There’s no doubt that Midwinter Break is a
mature and carefully constructed novel. For readers who appreciate
introspective literary fiction and nuanced character studies, it will
likely resonate deeply. For me, though, the experience felt more
contemplative than captivating. Thoughtful and well-written, but not
quite moving enough to linger long after the final page. This was three stars for me.

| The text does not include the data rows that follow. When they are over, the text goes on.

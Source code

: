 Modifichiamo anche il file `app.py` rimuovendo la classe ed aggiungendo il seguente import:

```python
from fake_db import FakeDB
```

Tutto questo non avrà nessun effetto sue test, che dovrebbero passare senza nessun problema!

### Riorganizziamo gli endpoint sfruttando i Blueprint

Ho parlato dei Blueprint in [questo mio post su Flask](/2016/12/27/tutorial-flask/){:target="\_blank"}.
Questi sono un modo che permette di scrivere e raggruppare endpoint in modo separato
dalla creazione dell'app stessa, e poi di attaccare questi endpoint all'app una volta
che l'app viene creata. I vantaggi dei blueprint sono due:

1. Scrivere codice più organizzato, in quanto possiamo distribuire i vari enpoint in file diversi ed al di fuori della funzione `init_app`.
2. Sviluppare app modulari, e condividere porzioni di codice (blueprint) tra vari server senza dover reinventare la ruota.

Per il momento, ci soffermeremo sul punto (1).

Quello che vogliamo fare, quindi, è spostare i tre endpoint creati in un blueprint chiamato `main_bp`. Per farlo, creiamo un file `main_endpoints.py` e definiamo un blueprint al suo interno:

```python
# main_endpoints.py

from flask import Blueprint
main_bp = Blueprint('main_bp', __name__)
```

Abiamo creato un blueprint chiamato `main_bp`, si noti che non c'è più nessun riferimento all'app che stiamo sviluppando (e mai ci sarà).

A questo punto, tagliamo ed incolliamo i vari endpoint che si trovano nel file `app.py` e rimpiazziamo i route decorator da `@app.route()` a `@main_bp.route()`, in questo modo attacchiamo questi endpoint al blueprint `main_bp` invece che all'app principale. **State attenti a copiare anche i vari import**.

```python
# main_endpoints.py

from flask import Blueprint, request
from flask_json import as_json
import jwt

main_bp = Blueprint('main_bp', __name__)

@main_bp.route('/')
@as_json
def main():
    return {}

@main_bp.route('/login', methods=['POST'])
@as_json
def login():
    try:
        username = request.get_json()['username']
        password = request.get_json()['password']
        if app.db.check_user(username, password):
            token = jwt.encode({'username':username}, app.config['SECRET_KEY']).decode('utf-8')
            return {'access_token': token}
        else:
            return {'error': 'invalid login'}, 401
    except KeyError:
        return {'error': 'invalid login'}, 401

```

During the winter, I worry about the birds, foxes, and deer that visit our yard on a regular basis. In Winter World, Bernd Heinrich explains that many of them have mechanisms and ways to survive so maybe I don't need to worry too
much. What could have been a straightforward natural history of how
animals survive the cold becomes, in Heinrich’s hands, something more
intimate: a meditation on adaptation, endurance, solitude, and awe.
Blending
memoir with scientific observation, Heinrich documents the winter lives
of creatures in and around his Maine woods, chickadees that can lower
their body temperature to survive brutal nights, frogs that freeze solid
and thaw in spring, insects that rely on antifreeze-like chemicals,
mammals that gamble on stored fat. His explanations are clear and often
fascinating, and he has a gift for translating complex biological
processes into language that feels accessible without being simplistic.
That
said, I had mixed and complicated feelings about some of the
experiments he describes. Several of them feel driven primarily by
personal curiosity rather than a clearly articulated research framework,
and there are instances where he captures wild animals to conduct
experiments that ultimately result in the animal’s death. While Heinrich
is transparent about what he’s doing, and while such practices may not
be unusual in certain scientific contexts, reading these passages was
unsettling. At times, the tone borders on casual in ways that made the
work seem more scientifically irresponsible than rigorously controlled.
The
book also straddles an interesting line between science and memoir. It
is undeniably grounded in biology, but it also contains plenty of
personal reflection and non-scientific assumptions about behavior,
motivation, and meaning in the natural world. For some readers, that
blend will be the book’s greatest strength; for others, it may blur the
boundaries between observation and interpretation a bit too freely.
Ultimately, Winter World
transforms the coldest season into one of quiet brilliance. Even with
my reservations, I finished the book more attentive to the frost on my
own windows, more curious about the birds at my feeder, and more aware
of the invisible dramas unfolding in the snow. It’s an absorbing,
thought-provoking read, one that inspires wonder, even as it invites
debate about the costs of curiosity. Three and a half stars rounded up.
What are you making and reading this first Wednesday in March?